Generation of phosphospecific Abs to IP3R1
Polyclonal Abs were raised in rabbits against two phosphopeptide sequences (MLKIGTS*PVKEDKEA and DPQEQVT*PVKYARL) within murine IP3R1 that contain the Ser421 and Thr799 phosphorylation residues, respectively. The polyclonal Abs were affinity purified with two cycles of purification by initially passing through nonphosphorylated peptides and then the appropriate phosphorylated peptides. The titer and specificity of the phosphospecific Abs were determined by ELISA and immunoblotting.

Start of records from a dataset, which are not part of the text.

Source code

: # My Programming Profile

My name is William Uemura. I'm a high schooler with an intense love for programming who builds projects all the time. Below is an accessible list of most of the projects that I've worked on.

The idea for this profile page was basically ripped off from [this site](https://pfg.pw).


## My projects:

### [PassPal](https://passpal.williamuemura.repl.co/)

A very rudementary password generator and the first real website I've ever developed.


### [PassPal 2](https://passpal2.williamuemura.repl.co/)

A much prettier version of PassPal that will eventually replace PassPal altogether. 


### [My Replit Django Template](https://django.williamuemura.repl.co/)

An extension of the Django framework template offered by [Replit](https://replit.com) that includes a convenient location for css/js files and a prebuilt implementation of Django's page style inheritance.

Western blotting, immunoprecipitation, and in vitro kinase reactions
Cell numbers were calculated, equalized across treatment groups, and lysed in ice-cold lysis buffer containing 0.5% Nonidet P-40, 25 mM HEPES (pH 7.4), 150 mM NaCl, 1 mM EDTA, 1 mM Na3VO4, and protease inhibitors. Cell lysates were centrifuged at 13,000 × g in a microcentrifuge, and the supernatants were subjected to immunoblotting and immunoprecipitation or incubation with Suc-1 coupled to agarose beads (22, 23). The membranes were blocked in TBST (20 mM Tris-HCl (pH 7.4), 0.9% NaCl, and 0.05% Tween 20) containing 5% nonfat dried milk for 1 h, followed by incubation with primary Abs. After extensive washing, the membranes were incubated with their respective secondary Abs (goat anti-rabbit IgG, BD Pharmingen; or goat anti-mouse IgG, Santa Cruz Biotechnology) conjugated to HRP in TBST containing 5% nonfat dried milk. The immunoblots were analyzed using the ECL detection system (Amersham). Immunoprecipitations were performed with the anti-IP3R1 Ab, as described (8), and the immune complexes were washed three times with ice-cold buffer containing 25 mM HEPES (pH 7.4), 150 mM NaCl, 1 mM Na3VO4, 0.5% Nonidet P-40, and a mixture of protease inhibitors containing 4-(2-aminoethyl) benzenesulfonyl fluoride, pepstatin A, E64, bestatin, leupeptin, and aprotinin (Sigma-Aldrich). The kinase assays were performed at 30°C for 10 min in 25 μl of a solution containing 50 mM Tris (pH 7.4), 10 mM MgCl2, 1 mM DTT, and 10 μCi of [γ-32P]ATP with and without exogenous cdc2/CyB. Phosphoproteins were separated by SDS-PAGE and detected by autoradiography, as described (3, 8).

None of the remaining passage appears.